The
Director General of the Bureau of Public Enterprises (BPE), Mr. Benjamin Ezra
Dikki
|
A row has broken out in the Bureau of
Public Enterprises (BPE) over the payment of N1.45billion legal and consultancy
fees by the management.
A
lawyer got paid N950million for the liquidation of the Power Holding Company of
Nigeria (PHCN) when the company had ceased to exist and the Office of the
Accountant-General of the Federation got N500 million for consultancy.
The
fees were paid contrary to the advice of the immediate past Attorney-General of
the Federation, Mr.

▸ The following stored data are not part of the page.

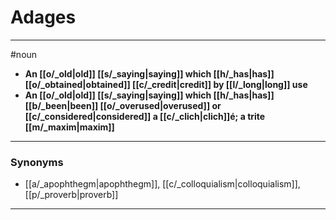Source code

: # Adages
---
#noun
- **An [[o/_old|old]] [[s/_saying|saying]] which [[h/_has|has]] [[o/_obtained|obtained]] [[c/_credit|credit]] by [[l/_long|long]] use**
- **An [[o/_old|old]] [[s/_saying|saying]] which [[h/_has|has]] [[b/_been|been]] [[o/_overused|overused]] or [[c/_considered|considered]] a [[c/_clich|clich]]é; a trite [[m/_maxim|maxim]]**
---
### Synonyms
- [[a/_apophthegm|apophthegm]], [[c/_colloquialism|colloquialism]], [[p/_proverb|proverb]]
---
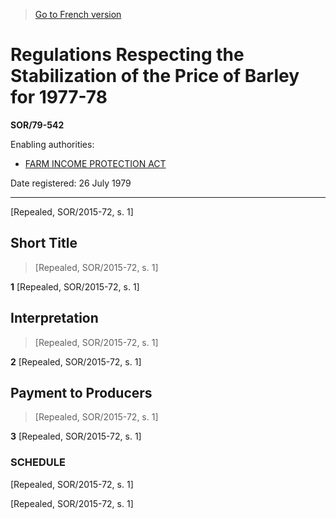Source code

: > [Go to French version](/fr/Règlements/Décrets,%20ordonnances%20et%20règlements%20statutaires/79/542.md)

# Regulations Respecting the Stabilization of the Price of Barley for 1977-78

**SOR/79-542**

Enabling authorities: 
- [FARM INCOME PROTECTION ACT](/en/Acts/Statutes%20of%20Canada/1991/c.%2022.md)

Date registered: 26 July 1979

----------


[Repealed, SOR/2015-72, s. 1]



## Short Title
> [Repealed, SOR/2015-72, s. 1]



**1** [Repealed, SOR/2015-72, s. 1]




## Interpretation
> [Repealed, SOR/2015-72, s. 1]



**2** [Repealed, SOR/2015-72, s. 1]




## Payment to Producers
> [Repealed, SOR/2015-72, s. 1]



**3** [Repealed, SOR/2015-72, s. 1]




### **SCHEDULE** 
[Repealed, SOR/2015-72, s. 1]


[Repealed, SOR/2015-72, s. 1]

Mohammed Bello Adoke (SAN) and the Bureau of Public
Procurement (BPP), The Nation learnt.
The Nation report continues:
Also,
top directors of the BPE have been implicated in a job racket after 60 hands
were hired a few days to the exit of the administration of ex-President
Goodluck Jonathan.
Most
of the workers were said to be the children and relatives of the directors,
contrary to the ethics of the agency.
The
pioneer chairman of BPE, the late Hamzat Zayyad, put a code of conduct which
forbids any employee from hiring his or her relations in the agency.
Investigation
by our correspondent revealed that the curious legal fee of N950million was
paid after a meeting of the National Council on Privatisation (NCP) was hurriedly
convened by ex-Vice President Namadi Sambo on April 18.
At
the session, it was learnt that the NCP members were deceived into believing
that the former AGF and the Bureau of Public Procurement (BPP) had withdrawn
their letters of objection to the payment of the N950million.
A
source said: “There is disquiet in BPE over the payment of N950million to a PDP
lawyer to wind down PHCN. The payment was just unnecessary because the
liquidation of the PHCN had been concluded since 2013. So, it was shocking to
some members of the management that such a curious huge bill came for no
service provided in 2015. We suspected that the payment was a slush fund to
offset campaign expenses.
“By
the Power Sector Reform Act of 2005, the Federal Government had unbundled the
National Electric Power Authority into 11 distribution companies and six
generation firms. These were the companies we privatised in 2013. The PHCN then
ceased to exist. There was no formal need to wind down PHCN in 2015 to the
extent of paying N950million.”
A
source in the Ministry of Justice said: “By our records, the former AGF opposed
the payment of the N950million as legal fees to the said lawyer because the
liquidation of PHCN had long been completed.
“Even
the ex-AGF said assuming that the NCP was talking of nominal liquidation, the
accruing legal fees ought not to be more than N50million.
“The
records are there for the administration of President Muhammadu Buhari to
examine all the correspondences.”
As
the BPE was trying to wriggle itself out of the legal fee scandal, two fresh
issues have caused tension in the agency.
It
was learnt that the management was shocked that another N500million was paid to
the Office of the Accountant-General of the Federation for “consultancy
service.”
“They
told us that the N500million was approved by NCP as consultancy payment to the
Office of the Accountant-General of the Federation. There was no specific
consultancy job given to the OAGF,” a director added.
It
was also learnt that about 60 workers, mostly relations of the top directors in
BPE, were recruited three weeks to the end of Jonathan’s administration.
The
source said: “Out of the 60 new workers, 22 who had been casual workers for
five years were retained when even there is no provision for casual jobs in BPE.
“The directors shared the
appointments without recourse to the Federal Character Principle. For instance,
one brought his daughter, four also employed their children and another engaged
his ‘wife’ or mother of his children.”